Both models exhibit reasonable agreement with available observations, but share many of the same biases, such as an underestimation of ice shelf melt rates in the Amundsen and Bellingshausen Seas, insufficient summer sea ice cover, and weakening transport of the Antarctic Circumpolar Current. The major limitations on model performance appear to be (i) excessive smoothing of the topography in FESOM, which is necessary to ensure numerical stability; (ii) spurious diapycnal mixing inherent in the terrain-following coordinates of MetROMS; and (iii) potential biases in the atmospheric reanalysis used to force the models.

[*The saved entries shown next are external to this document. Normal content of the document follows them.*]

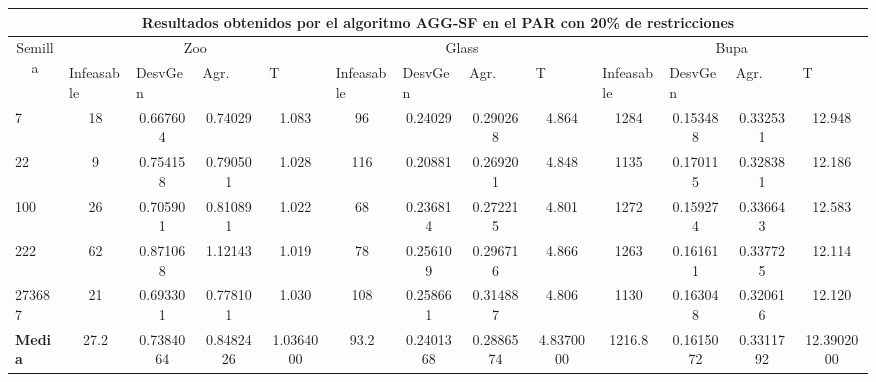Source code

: \begin{table}[H]
	\tiny

	\begin{adjustwidth}{-1cm}{-1cm}%
	
	\begin{tabular}{|l|c|c|c|c|c|c|c|c|c|c|c|c|}
	\hline
	\multicolumn{13}{|c|}{\textbf{Resultados obtenidos por el algoritmo AGG-SF en el PAR con 20\% de restricciones}}                                                                                                                                                                                                                                                                                                                                            \\ \hline
	\multicolumn{1}{|c|}{\multirow{2}{*}{Semilla}} & \multicolumn{4}{c|}{Zoo}                                                                                          & \multicolumn{4}{c|}{Glass}                                                                                         & \multicolumn{4}{c|}{Bupa}                                                                                          \\ \cline{2-13} 
	\multicolumn{1}{|c|}{}                                  & \multicolumn{1}{l|}{Infeasable} & \multicolumn{1}{l|}{DesvGen} & \multicolumn{1}{l|}{Agr.} & \multicolumn{1}{l|}{T} & \multicolumn{1}{l|}{Infeasable} & \multicolumn{1}{l|}{DesvGen} & \multicolumn{1}{l|}{Agr.} & \multicolumn{1}{l|}{T} & \multicolumn{1}{l|}{Infeasable} & \multicolumn{1}{l|}{DesvGen} & \multicolumn{1}{l|}{Agr.} & \multicolumn{1}{l|}{T} \\ \hline
	7   	& 18 & 0.667604 & 0.74029 & 1.083 & 				96 & 0.24029 & 0.290268 & 4.864 &			 	1284 & 0.153488 & 0.332531 & 12.948 		\\ \hline
	22 		& 9 & 0.754158 & 0.790501 & 1.028 &				116 & 0.20881 & 0.269201 & 4.848 &		 	1135 & 0.170115 & 0.328381 &	12.186		\\ \hline
	100 	& 26 & 0.705901 & 0.810891 & 1.022 &				 68 & 0.236814 & 0.272215 & 4.801 &				1272 & 0.159274 & 0.336643 & 12.583			\\ \hline
	222 	& 62 & 0.871068 & 1.12143 &	1.019 &				78 & 0.256109 & 0.296716 & 4.866 &			1263 & 0.161611 & 0.337725 &	12.114		\\ \hline
	273687 	& 21 & 0.693301 & 0.778101 & 1.030 &				108 & 0.258661 & 0.314887 & 4.806 &				1130 & 0.163048 & 0.320616 &	12.120		\\ \hline
	\textbf{Media} &  27.2 & 	0.7384064 & 	0.8482426 & 	1.0364000 & 	93.2 & 	0.2401368 & 	0.2886574 & 	4.8370000 & 	1216.8	 & 0.1615072 & 	0.3311792	 & 12.3902000  \\ \hline
	\end{tabular}
	
	\end{adjustwidth}
	
\end{table}

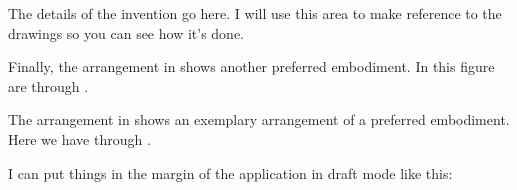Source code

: 

\npar The details of the invention go here. I will use this area to make reference to the drawings so you can see how it's done. 



\npar Finally, the arrangement in  shows another preferred embodiment. In this figure are   through .

\npar The arrangement in  shows an exemplary arrangement of a preferred embodiment. Here we have     through . 

\npar I can put things in the margin of the application in draft mode like this:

The development process of the new MetROMS configuration is chronicled, and particular attention is given to a mechanism of numerical error that was found to be producing excessive sea ice. In particular, oscillatory ocean tracer advection schemes cause spurious supercooling and consequently sea ice formation, leading to a range of dynamic and thermodynamic impacts which degrade the simulation. Careful choice of advection schemes, increased parameterised diffusion, or the application of flux limiters can avoid this problem.
Future projections with FESOM, under four 21st-century atmospheric forcing scenarios, all exhibit increased ice shelf basal melting in every sector of Antarctica. Total ice shelf basal mass loss from the continent increases by between 41% and 129%. The main mechanism of melting is an increased presence of warm Circumpolar Deep Water, which is better preserved on the continental shelf due to reduced convection, primarily from weakened sea ice formation. Other projections include freshening of High Salinity Shelf Water, weakening of the Antarctic Circumpolar Current, and a reduction in winter sea ice extent.